I was a little sketchy about whether the BootX extension was actually working at Boot time, so I clicked MacOS manually and ran the BootX App after start-up to boot into the system again. But FIRST:
Copy the Kernel from your boot folder (the file starting with vmlinux- and having -powerpc in the name) into the "System Folder:Linux Kernels" folder.
Now, I don't remember exactly what I did next, but it involved picking one of the two initrd's combined with one of the two kernel's (vmlinux), and either setting or not setting the extra paramater as "root=/dev/hda10" (without the quotes, replacing hda10 with the Linux partition you used). This gives you only eight possible options to try, so figure out which one works to get you into the next step -- where you get back to the Ubuntu blue installer screen and install the packages that have been copied.
My intuition tells me I did the new kernel (with the number and powerpc) and the OLD initrd with the root option set. It didn't seem right to use the old initrd, but it seems like that was ultimately what was required. Any other combination gave me an ALERT! error and dropped me to a BusyBox shell.
After I got this going, I ran into a snag. Out of hard disk space. Ubuntu requires 1.8, and my Macintosh only had 1.7 left after my Mac partition of 250MB and my swap partition of 150MB.
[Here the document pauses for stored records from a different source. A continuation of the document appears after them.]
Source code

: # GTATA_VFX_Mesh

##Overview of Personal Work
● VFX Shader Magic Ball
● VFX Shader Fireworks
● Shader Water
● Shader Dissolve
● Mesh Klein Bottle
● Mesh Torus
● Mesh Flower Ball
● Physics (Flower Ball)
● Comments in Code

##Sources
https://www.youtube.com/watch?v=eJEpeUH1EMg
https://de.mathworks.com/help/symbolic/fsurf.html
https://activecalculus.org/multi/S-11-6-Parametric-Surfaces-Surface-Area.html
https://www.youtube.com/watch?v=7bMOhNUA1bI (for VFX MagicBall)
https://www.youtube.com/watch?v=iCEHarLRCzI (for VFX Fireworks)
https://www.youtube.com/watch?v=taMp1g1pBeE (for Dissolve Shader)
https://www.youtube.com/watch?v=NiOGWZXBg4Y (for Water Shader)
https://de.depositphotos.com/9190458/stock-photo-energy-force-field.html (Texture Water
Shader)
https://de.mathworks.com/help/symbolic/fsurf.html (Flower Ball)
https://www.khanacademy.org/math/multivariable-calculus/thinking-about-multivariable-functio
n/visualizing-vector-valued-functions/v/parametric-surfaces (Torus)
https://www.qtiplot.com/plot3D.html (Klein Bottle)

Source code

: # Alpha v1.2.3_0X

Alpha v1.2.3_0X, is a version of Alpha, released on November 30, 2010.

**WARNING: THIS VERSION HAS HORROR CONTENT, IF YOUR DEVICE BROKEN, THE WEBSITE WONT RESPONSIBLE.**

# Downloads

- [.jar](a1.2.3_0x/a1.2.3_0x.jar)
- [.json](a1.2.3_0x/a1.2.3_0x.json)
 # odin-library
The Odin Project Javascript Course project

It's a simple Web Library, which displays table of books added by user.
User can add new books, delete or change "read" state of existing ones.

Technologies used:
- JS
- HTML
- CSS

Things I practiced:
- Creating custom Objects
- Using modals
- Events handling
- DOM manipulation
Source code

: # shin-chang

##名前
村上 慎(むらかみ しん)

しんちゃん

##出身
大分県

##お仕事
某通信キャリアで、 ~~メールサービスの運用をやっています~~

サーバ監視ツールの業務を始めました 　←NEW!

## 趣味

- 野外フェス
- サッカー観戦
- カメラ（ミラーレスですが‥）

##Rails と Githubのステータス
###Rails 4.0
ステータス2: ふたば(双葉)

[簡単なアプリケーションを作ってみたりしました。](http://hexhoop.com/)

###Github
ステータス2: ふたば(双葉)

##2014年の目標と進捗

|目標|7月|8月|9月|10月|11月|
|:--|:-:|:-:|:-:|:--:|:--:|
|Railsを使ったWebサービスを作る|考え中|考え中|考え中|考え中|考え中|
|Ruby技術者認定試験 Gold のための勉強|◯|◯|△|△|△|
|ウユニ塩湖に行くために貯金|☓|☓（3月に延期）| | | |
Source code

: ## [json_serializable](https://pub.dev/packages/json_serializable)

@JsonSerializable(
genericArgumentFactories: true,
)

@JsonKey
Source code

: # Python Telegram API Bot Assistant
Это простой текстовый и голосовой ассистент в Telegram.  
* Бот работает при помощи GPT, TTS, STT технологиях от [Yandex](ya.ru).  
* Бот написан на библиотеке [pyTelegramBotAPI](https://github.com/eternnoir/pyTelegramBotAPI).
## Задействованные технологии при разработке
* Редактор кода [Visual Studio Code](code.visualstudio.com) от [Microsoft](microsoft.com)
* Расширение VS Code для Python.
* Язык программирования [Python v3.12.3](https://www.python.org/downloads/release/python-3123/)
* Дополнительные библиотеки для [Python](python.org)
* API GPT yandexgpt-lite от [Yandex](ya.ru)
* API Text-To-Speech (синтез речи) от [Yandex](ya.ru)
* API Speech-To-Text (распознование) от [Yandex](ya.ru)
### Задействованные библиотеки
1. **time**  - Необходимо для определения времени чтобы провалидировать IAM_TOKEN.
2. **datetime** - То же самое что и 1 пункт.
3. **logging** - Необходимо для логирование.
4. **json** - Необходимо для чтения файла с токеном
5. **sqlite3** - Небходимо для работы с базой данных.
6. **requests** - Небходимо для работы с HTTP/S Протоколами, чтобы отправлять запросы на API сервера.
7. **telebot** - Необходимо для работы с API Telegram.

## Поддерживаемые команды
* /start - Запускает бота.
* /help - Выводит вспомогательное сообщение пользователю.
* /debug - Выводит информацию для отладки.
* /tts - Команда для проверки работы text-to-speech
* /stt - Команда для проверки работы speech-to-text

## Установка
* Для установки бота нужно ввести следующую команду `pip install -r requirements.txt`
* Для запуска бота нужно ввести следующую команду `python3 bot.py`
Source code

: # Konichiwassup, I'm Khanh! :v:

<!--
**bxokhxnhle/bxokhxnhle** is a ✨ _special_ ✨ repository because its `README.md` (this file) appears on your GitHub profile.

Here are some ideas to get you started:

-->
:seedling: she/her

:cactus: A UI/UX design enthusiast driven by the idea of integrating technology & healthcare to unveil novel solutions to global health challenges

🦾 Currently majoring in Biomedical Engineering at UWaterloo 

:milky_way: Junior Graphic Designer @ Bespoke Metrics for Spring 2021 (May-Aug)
I suck. I think I could trim down my Mac partition to 75MB and my swap to 50MB, but this would only be 1875 MB. Rumor has it, Ubuntu takes more than 1.8G during the install because it has to unpack some files while it is installing packages.
Also, the Ubuntu Mac disc did not give me a prompt to choose custom or server install as opposed to desktop, the way the PC version does. Otherwise, I'd be able to trim it down to ~400 MB hard drive requirement (and no graphical interface) easily. It says on the disc sleeve that that is an option, but I see no where to select it from.
I'll report back soon on progress.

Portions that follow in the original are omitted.